*Data listing*.
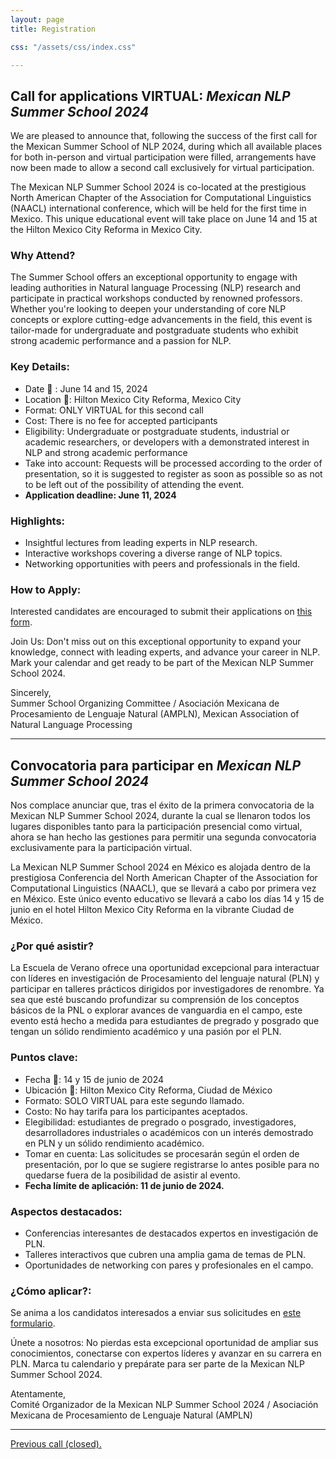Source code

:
 ```yaml
---
layout: page
title: Registration

css: "/assets/css/index.css"

---
```


## Call for applications VIRTUAL: *Mexican NLP Summer School 2024*

We are pleased to announce that, following the success of the first call for the Mexican Summer School of NLP 2024, during which all available places for both in-person and virtual participation were filled, arrangements have now been made to allow a second call exclusively for virtual participation.

The Mexican NLP Summer School 2024 is co-located at the prestigious North American Chapter of the Association for Computational Linguistics (NAACL) international conference, which will be held for the first time in Mexico. This unique educational event will take place on June 14 and 15 at the Hilton Mexico City Reforma in Mexico City.


### Why Attend?

The Summer School offers an exceptional opportunity to engage with leading authorities in Natural language Processing (NLP) research and participate in practical workshops conducted by renowned professors. Whether you're looking to deepen your understanding of core NLP concepts or explore cutting-edge advancements in the field, this event is tailor-made for undergraduate and postgraduate students who exhibit strong academic performance and a passion for NLP.

### Key Details:
- Date 📅 : June 14 and 15, 2024
- Location 📍: Hilton Mexico City Reforma, Mexico City
- Format: ONLY VIRTUAL for this second call
- Cost: There is no fee for accepted participants
- Eligibility: Undergraduate or postgraduate students, industrial or academic researchers, or developers with a demonstrated interest in NLP and strong academic performance 
- Take into account: Requests will be processed according to the order of presentation, so it is suggested to register as soon as possible so as not to be left out of the possibility of attending the event.
- **Application deadline: June 11, 2024**

### Highlights:
- Insightful lectures from leading experts in NLP research.
- Interactive workshops covering a diverse range of NLP topics.
- Networking opportunities with peers and professionals in the field.

### How to Apply:
Interested candidates are encouraged to submit their applications on [this form](https://forms.gle/SHmGGKSevBwy4Q6G9).

Join Us:
Don't miss out on this exceptional opportunity to expand your knowledge, connect with leading experts, and advance your career in NLP. Mark your calendar and get ready to be part of the  Mexican NLP Summer School 2024. 
<!-- For inquiries and updates, please visit https://ampln.github.io/escuelaverano2024/ -->

Sincerely, <br>
Summer School Organizing Committee / Asociación Mexicana de Procesamiento de Lenguaje Natural (AMPLN), Mexican Association of Natural Language Processing

<hr>

## Convocatoria para participar en *Mexican NLP Summer School 2024*

Nos complace anunciar que, tras el éxito de la primera convocatoria de la Mexican NLP Summer School 2024, durante la cual se llenaron todos los lugares disponibles tanto para la participación presencial como virtual, ahora se han hecho las gestiones para permitir una segunda convocatoria exclusivamente para la participación virtual.

La Mexican NLP Summer School 2024 en México es alojada dentro de la prestigiosa Conferencia del North American Chapter of the Association for Computational Linguistics (NAACL), que se llevará a cabo por primera vez en México. Este único evento educativo se llevará a cabo los días 14 y 15 de junio en el hotel Hilton Mexico City Reforma en la vibrante Ciudad de México.

### ¿Por qué asistir?
La Escuela de Verano ofrece una oportunidad excepcional para interactuar con líderes en investigación de Procesamiento del lenguaje natural (PLN) y participar en talleres prácticos dirigidos por investigadores de renombre. Ya sea que esté buscando profundizar su comprensión de los conceptos básicos de la PNL o explorar avances de vanguardia en el campo, este evento está hecho a medida para estudiantes de pregrado y posgrado que tengan un sólido rendimiento académico y una pasión por el PLN.

### Puntos clave:
- Fecha 📅: 14 y 15 de junio de 2024
- Ubicación 📍: Hilton Mexico City Reforma, Ciudad de México
- Formato: SOLO VIRTUAL para este segundo llamado.
- Costo: No hay tarifa para los participantes aceptados.
- Elegibilidad: estudiantes de pregrado o posgrado, investigadores, desarrolladores industriales o académicos con un interés demostrado en PLN y un sólido rendimiento académico.
- Tomar en cuenta: Las solicitudes se procesarán según el orden de presentación, por lo que se sugiere registrarse lo antes posible para no quedarse fuera de la posibilidad de asistir al evento.
- **Fecha límite de aplicación: 11 de junio de 2024.**


### Aspectos destacados:
- Conferencias interesantes de destacados expertos en investigación de PLN.
- Talleres interactivos que cubren una amplia gama de temas de PLN.
- Oportunidades de networking con pares y profesionales en el campo.


### ¿Cómo aplicar?:
Se anima a los candidatos interesados a enviar sus solicitudes en [este formulario](https://forms.gle/SHmGGKSevBwy4Q6G9).

Únete a nosotros:
No pierdas esta excepcional oportunidad de ampliar sus conocimientos, conectarse con expertos líderes y avanzar en su carrera en PLN. Marca tu calendario y prepárate para ser parte de la  Mexican NLP Summer School 2024.

<!-- Para consultas y actualizaciones, visite https://ampln.github.io/escuelaverano2024/ -->

Atentamente,<br>
Comité Organizador de la Mexican NLP Summer School 2024 /
Asociación Mexicana de Procesamiento de Lenguaje Natural (AMPLN)

---

[Previous call (closed).](/escuelaverano2024/registration_closed/)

*Exercise details*.
In the entries above, one line contains "Nos complace anunciar" and another contains "- Costo: No". Reproduce exactly those two lines and the lines between them, nothing else.

*Answer to the problem*.
Nos complace anunciar que, tras el éxito de la primera convocatoria de la Mexican NLP Summer School 2024, durante la cual se llenaron todos los lugares disponibles tanto para la participación presencial como virtual, ahora se han hecho las gestiones para permitir una segunda convocatoria exclusivamente para la participación virtual.

La Mexican NLP Summer School 2024 en México es alojada dentro de la prestigiosa Conferencia del North American Chapter of the Association for Computational Linguistics (NAACL), que se llevará a cabo por primera vez en México. Este único evento educativo se llevará a cabo los días 14 y 15 de junio en el hotel Hilton Mexico City Reforma en la vibrante Ciudad de México.

### ¿Por qué asistir?
La Escuela de Verano ofrece una oportunidad excepcional para interactuar con líderes en investigación de Procesamiento del lenguaje natural (PLN) y participar en talleres prácticos dirigidos por investigadores de renombre. Ya sea que esté buscando profundizar su comprensión de los conceptos básicos de la PNL o explorar avances de vanguardia en el campo, este evento está hecho a medida para estudiantes de pregrado y posgrado que tengan un sólido rendimiento académico y una pasión por el PLN.

### Puntos clave:
- Fecha 📅: 14 y 15 de junio de 2024
- Ubicación 📍: Hilton Mexico City Reforma, Ciudad de México
- Formato: SOLO VIRTUAL para este segundo llamado.
- Costo: No hay tarifa para los participantes aceptados.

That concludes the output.